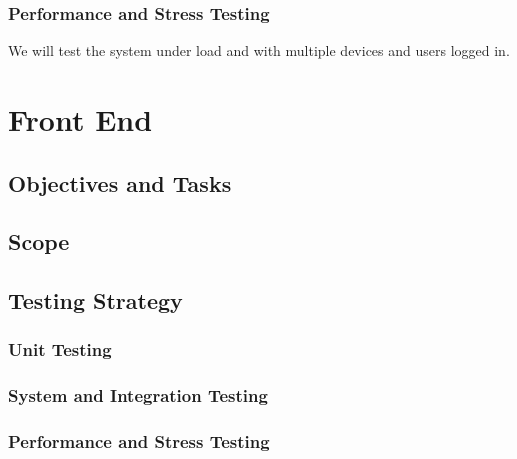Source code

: \documentclass{article}
\begin{document}
		\subsubsection{Performance and Stress Testing}
			We will test the system under load and with multiple devices and users logged in.
		
\section{Front End}
	\subsection{Objectives and Tasks}
		
	\subsection{Scope}
		
	\subsection{Testing Strategy}
		\subsubsection{Unit Testing}
		\subsubsection{System and Integration Testing}
		\subsubsection{Performance and Stress Testing}
\end{document}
--------------------------------
Copy every line where the word "subsubsection" is present in the entries above.

» **Solution below**
		\subsubsection{Performance and Stress Testing}
		\subsubsection{Unit Testing}
		\subsubsection{System and Integration Testing}
		\subsubsection{Performance and Stress Testing}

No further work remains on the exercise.